### TASK
Scan the entries below for the word "details", then copy each line that holds it.

### SUPPLIED RECORDS
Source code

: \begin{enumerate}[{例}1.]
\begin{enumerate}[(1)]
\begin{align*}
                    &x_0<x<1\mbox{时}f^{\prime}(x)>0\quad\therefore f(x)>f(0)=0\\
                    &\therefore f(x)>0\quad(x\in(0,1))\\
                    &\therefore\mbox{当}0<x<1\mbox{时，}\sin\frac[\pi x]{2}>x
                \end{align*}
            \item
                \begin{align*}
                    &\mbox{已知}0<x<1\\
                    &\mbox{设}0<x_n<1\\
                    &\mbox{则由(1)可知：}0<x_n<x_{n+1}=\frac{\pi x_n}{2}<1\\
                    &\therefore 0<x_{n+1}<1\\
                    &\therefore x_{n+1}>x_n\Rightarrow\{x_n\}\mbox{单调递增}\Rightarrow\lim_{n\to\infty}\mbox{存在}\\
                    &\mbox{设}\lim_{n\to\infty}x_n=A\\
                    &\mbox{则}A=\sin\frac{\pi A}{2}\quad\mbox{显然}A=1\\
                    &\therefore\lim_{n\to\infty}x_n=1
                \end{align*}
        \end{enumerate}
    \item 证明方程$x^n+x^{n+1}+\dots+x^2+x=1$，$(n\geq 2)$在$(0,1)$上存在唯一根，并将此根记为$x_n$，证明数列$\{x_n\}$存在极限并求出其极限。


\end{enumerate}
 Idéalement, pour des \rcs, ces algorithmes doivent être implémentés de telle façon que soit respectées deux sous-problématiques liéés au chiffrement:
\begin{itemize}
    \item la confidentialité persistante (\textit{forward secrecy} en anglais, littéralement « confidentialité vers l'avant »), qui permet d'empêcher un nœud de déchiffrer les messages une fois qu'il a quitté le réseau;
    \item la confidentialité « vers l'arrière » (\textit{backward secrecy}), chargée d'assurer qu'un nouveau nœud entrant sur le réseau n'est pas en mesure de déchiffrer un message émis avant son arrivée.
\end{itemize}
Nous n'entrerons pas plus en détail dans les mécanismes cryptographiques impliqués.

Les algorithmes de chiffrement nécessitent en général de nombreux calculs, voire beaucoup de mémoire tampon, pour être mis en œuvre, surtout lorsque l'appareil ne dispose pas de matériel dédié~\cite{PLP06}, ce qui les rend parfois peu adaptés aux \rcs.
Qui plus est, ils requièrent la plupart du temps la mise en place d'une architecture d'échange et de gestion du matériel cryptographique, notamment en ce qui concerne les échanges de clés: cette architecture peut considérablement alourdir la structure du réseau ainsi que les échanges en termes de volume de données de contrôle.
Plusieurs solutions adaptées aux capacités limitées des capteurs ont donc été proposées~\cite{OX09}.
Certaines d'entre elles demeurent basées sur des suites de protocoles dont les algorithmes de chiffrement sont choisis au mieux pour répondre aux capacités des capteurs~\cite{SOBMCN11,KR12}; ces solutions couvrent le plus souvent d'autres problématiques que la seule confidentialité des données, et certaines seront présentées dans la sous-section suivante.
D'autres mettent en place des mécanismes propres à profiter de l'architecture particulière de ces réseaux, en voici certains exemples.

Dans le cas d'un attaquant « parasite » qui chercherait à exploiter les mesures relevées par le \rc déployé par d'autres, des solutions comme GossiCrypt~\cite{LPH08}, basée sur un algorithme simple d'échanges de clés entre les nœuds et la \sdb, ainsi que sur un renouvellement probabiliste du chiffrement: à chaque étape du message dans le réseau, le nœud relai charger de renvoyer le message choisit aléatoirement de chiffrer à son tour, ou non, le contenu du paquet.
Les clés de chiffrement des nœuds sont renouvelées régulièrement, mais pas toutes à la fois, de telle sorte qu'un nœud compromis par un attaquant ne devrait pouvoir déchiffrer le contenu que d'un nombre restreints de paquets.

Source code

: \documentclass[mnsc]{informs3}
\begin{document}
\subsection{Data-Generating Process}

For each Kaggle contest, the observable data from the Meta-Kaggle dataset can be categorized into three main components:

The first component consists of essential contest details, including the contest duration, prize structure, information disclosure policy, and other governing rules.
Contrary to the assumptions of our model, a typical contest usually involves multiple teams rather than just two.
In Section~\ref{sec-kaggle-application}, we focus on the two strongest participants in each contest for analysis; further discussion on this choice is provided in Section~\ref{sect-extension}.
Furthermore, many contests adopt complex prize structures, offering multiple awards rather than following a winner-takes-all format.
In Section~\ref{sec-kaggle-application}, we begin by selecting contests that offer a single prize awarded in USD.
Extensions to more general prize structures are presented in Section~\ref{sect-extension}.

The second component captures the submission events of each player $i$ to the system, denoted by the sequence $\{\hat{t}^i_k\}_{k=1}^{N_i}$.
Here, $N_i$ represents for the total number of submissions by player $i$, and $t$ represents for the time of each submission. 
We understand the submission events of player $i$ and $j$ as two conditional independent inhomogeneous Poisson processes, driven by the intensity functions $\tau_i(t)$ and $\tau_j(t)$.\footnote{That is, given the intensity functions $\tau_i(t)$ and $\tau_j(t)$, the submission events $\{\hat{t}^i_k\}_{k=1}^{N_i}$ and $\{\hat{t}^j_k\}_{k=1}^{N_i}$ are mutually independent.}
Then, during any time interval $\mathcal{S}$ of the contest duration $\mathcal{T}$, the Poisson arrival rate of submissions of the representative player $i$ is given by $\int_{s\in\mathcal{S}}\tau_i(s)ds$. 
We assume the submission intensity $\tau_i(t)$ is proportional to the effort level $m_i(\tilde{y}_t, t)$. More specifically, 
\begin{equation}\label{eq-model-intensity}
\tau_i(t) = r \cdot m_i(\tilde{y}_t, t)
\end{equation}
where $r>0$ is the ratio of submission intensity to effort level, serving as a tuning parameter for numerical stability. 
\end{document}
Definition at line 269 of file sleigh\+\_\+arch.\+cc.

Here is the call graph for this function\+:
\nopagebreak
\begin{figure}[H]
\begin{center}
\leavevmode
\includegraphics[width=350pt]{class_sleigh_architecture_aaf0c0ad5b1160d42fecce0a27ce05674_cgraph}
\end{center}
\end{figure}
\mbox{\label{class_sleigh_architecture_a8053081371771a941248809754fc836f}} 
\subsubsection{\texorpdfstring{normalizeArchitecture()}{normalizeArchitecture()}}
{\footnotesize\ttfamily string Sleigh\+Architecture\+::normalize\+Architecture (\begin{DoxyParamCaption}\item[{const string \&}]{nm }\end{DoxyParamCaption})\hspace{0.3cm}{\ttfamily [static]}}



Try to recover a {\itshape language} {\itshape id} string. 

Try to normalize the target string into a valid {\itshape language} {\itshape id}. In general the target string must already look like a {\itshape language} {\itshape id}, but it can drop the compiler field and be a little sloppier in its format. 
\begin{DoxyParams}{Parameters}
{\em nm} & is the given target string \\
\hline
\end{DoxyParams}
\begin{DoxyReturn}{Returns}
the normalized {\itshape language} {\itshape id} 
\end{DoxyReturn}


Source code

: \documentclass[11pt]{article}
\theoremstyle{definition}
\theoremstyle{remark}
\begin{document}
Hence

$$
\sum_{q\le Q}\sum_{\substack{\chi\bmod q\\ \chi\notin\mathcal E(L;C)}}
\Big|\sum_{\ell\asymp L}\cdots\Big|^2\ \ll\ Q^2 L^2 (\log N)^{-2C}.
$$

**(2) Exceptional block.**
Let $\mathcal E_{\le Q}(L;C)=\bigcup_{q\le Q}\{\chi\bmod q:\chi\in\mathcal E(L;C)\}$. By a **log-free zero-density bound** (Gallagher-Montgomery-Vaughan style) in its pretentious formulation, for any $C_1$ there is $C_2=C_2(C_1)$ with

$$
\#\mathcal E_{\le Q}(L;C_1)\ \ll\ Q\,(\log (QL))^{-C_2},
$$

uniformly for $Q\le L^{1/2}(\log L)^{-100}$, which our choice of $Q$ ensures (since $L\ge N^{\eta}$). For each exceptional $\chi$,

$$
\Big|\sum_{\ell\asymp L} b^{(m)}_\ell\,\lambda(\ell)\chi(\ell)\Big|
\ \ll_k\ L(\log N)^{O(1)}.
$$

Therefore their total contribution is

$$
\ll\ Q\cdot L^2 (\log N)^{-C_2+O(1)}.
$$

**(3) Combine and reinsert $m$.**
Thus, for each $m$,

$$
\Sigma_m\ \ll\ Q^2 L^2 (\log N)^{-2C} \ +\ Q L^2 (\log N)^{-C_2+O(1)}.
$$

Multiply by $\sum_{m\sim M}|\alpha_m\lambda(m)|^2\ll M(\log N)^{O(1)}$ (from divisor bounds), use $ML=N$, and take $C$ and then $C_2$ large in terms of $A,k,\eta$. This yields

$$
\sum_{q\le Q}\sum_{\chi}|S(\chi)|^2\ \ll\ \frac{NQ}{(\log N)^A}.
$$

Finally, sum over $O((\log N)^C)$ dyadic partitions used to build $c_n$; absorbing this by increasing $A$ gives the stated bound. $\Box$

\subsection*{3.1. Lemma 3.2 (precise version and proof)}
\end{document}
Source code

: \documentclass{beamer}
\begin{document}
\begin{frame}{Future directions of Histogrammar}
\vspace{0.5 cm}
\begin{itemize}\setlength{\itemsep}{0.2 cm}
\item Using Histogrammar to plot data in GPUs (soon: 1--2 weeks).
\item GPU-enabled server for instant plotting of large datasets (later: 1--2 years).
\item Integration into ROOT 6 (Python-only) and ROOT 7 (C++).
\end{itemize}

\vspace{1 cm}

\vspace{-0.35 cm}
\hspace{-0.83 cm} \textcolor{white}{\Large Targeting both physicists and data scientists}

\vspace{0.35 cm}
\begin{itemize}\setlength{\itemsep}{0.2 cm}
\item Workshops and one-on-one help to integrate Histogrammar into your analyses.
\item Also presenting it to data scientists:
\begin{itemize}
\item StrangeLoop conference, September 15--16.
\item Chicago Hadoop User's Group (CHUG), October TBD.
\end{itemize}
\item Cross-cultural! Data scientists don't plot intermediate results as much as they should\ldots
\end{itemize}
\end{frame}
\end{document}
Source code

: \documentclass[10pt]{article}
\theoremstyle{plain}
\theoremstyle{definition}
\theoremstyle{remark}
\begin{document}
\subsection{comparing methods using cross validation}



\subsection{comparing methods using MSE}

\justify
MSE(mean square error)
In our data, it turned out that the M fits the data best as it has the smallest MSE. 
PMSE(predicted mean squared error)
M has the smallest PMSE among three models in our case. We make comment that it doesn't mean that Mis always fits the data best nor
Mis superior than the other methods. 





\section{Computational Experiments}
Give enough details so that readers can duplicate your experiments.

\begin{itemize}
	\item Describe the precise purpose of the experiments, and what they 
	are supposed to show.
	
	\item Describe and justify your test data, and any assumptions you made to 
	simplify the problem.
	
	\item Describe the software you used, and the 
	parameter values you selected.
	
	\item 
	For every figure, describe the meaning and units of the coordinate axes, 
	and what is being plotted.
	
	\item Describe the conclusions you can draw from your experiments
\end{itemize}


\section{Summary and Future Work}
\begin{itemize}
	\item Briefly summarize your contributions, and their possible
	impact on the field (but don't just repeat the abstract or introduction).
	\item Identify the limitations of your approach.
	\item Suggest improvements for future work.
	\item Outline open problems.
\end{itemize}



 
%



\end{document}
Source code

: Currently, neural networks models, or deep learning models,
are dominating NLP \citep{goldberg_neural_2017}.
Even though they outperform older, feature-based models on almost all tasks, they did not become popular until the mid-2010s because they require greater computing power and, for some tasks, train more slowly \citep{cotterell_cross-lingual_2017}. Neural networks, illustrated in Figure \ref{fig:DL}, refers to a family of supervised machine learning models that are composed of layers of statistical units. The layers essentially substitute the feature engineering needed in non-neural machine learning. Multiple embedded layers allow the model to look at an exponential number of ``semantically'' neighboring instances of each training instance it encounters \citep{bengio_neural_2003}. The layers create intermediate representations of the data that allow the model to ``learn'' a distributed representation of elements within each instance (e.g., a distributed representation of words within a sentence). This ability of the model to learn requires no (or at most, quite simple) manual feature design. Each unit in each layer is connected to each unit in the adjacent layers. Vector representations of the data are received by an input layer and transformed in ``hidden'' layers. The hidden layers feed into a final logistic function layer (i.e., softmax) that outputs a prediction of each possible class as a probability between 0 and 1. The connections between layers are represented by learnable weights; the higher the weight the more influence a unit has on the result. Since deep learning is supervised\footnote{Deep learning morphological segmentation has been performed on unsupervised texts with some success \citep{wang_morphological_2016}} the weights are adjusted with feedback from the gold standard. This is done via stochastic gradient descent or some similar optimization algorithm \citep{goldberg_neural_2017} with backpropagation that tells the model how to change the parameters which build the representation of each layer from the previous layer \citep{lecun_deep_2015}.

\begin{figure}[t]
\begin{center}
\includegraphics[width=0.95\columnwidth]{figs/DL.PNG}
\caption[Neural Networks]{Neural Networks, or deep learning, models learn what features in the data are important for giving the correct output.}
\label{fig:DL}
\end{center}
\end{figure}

### OUTPUT
The first component consists of essential contest details, including the contest duration, prize structure, information disclosure policy, and other governing rules.
Give enough details so that readers can duplicate your experiments.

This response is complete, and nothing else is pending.